# Your goal
Gather each line of the records where "VARCHAR" appears.

# Source material
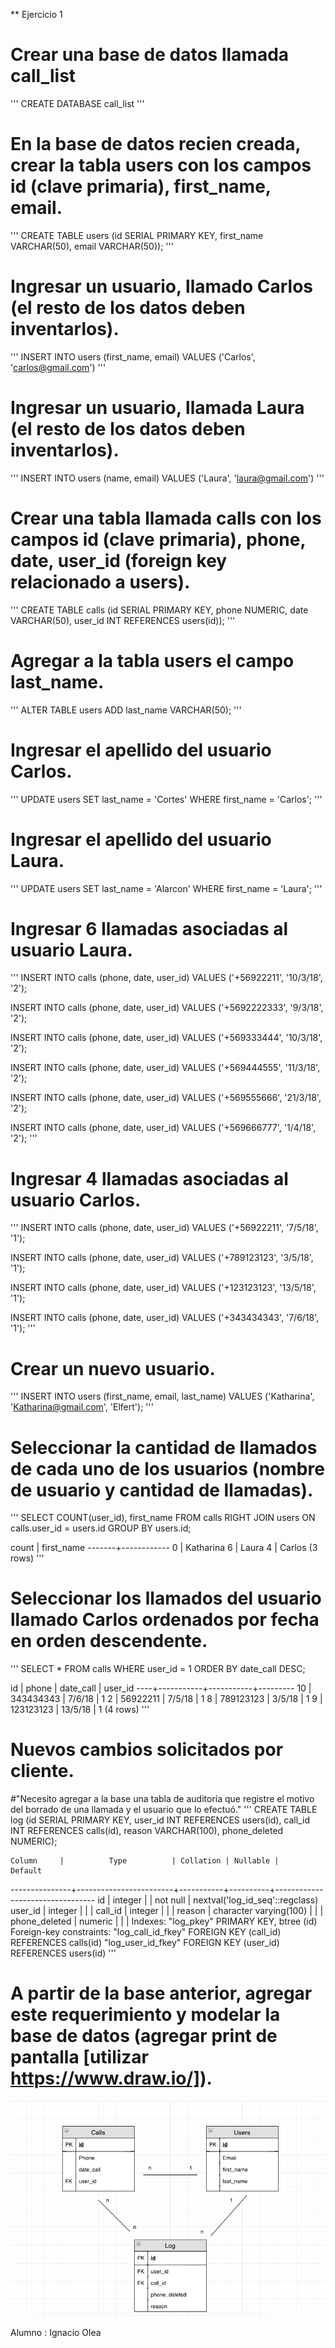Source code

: ** Ejercicio 1

# Crear una base de datos llamada call_list
'''
CREATE DATABASE call_list
'''
# En la base de datos recien creada, crear la tabla users con los campos id (clave primaria), first_name, email.
'''
CREATE TABLE users (id SERIAL PRIMARY KEY, first_name VARCHAR(50), email VARCHAR(50));
'''
# Ingresar un usuario, llamado Carlos (el resto de los datos deben inventarlos).
'''
INSERT INTO users (first_name, email) VALUES ('Carlos', 'carlos@gmail.com')
'''
# Ingresar un usuario, llamada Laura (el resto de los datos deben inventarlos).
'''
INSERT INTO users (name, email) VALUES ('Laura', 'laura@gmail.com')
'''
# Crear una tabla llamada calls con los campos id (clave primaria), phone, date, user_id (foreign key relacionado a users).
'''
CREATE TABLE calls (id SERIAL PRIMARY KEY, phone NUMERIC, date VARCHAR(50), user_id INT REFERENCES users(id));
'''
# Agregar a la tabla users el campo last_name.
'''
ALTER TABLE users ADD last_name VARCHAR(50);
'''
# Ingresar el apellido del usuario Carlos.
'''
UPDATE users SET last_name = 'Cortes' WHERE first_name = 'Carlos';
'''
# Ingresar el apellido del usuario Laura.
'''
UPDATE users SET last_name = 'Alarcon' WHERE first_name = 'Laura';
'''
# Ingresar 6 llamadas asociadas al usuario Laura.
'''
INSERT INTO calls (phone, date, user_id) VALUES ('+56922211', '10/3/18', '2');

INSERT INTO calls (phone, date, user_id) VALUES ('+5692222333', '9/3/18', '2');     

INSERT INTO calls (phone, date, user_id) VALUES ('+569333444', '10/3/18', '2');

INSERT INTO calls (phone, date, user_id) VALUES ('+569444555', '11/3/18', '2');

INSERT INTO calls (phone, date, user_id) VALUES ('+569555666', '21/3/18', '2');

INSERT INTO calls (phone, date, user_id) VALUES ('+569666777', '1/4/18', '2');
'''
# Ingresar 4 llamadas asociadas al usuario Carlos.
'''
INSERT INTO calls (phone, date, user_id) VALUES ('+56922211', '7/5/18', '1');

INSERT INTO calls (phone, date, user_id) VALUES ('+789123123', '3/5/18', '1');

INSERT INTO calls (phone, date, user_id) VALUES ('+123123123', '13/5/18', '1');

INSERT INTO calls (phone, date, user_id) VALUES ('+343434343', '7/6/18', '1');
'''
# Crear un nuevo usuario.
'''
INSERT INTO users (first_name, email, last_name) VALUES ('Katharina', 'Katharina@gmail.com', 'Elfert');
'''
# Seleccionar la cantidad de llamados de cada uno de los usuarios (nombre de usuario y cantidad de llamadas).
'''
SELECT COUNT(user_id), first_name FROM calls RIGHT JOIN users ON calls.user_id = users.id GROUP BY users.id;

 count | first_name 
-------+------------
     0 | Katharina
     6 | Laura
     4 | Carlos
(3 rows)
'''
# Seleccionar los llamados del usuario llamado Carlos ordenados por fecha en orden descendente.
'''
SELECT * FROM calls WHERE user_id  = 1 ORDER BY date_call DESC;

 id |   phone   | date_call | user_id 
----+-----------+-----------+---------
 10 | 343434343 | 7/6/18    |       1
  2 |  56922211 | 7/5/18    |       1
  8 | 789123123 | 3/5/18    |       1
  9 | 123123123 | 13/5/18   |       1
(4 rows)
'''
# Nuevos cambios solicitados por cliente.
#"Necesito agregar a la base una tabla de auditoría que registre el motivo del borrado de una llamada y el usuario que lo efectuó."
'''
CREATE TABLE log (id SERIAL PRIMARY KEY, user_id INT REFERENCES users(id),  call_id INT REFERENCES calls(id), reason VARCHAR(100), phone_deleted NUMERIC);

    Column     |          Type          | Collation | Nullable |             Default             
---------------+------------------------+-----------+----------+---------------------------------
 id            | integer                |           | not null | nextval('log_id_seq'::regclass)
 user_id       | integer                |           |          | 
 call_id       | integer                |           |          | 
 reason        | character varying(100) |           |          | 
 phone_deleted | numeric                |           |          | 
Indexes:
    "log_pkey" PRIMARY KEY, btree (id)
Foreign-key constraints:
    "log_call_id_fkey" FOREIGN KEY (call_id) REFERENCES calls(id)
    "log_user_id_fkey" FOREIGN KEY (user_id) REFERENCES users(id)
'''
# A partir de la base anterior, agregar este requerimiento y modelar la base de datos (agregar print de pantalla [utilizar https://www.draw.io/]).

![My image](https://github.com/Ignaciooleac/S16A31/blob/master/db%20model.png)

Alumno : Ignacio Olea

# Exercise result
CREATE TABLE users (id SERIAL PRIMARY KEY, first_name VARCHAR(50), email VARCHAR(50));
CREATE TABLE calls (id SERIAL PRIMARY KEY, phone NUMERIC, date VARCHAR(50), user_id INT REFERENCES users(id));
ALTER TABLE users ADD last_name VARCHAR(50);
CREATE TABLE log (id SERIAL PRIMARY KEY, user_id INT REFERENCES users(id),  call_id INT REFERENCES calls(id), reason VARCHAR(100), phone_deleted NUMERIC);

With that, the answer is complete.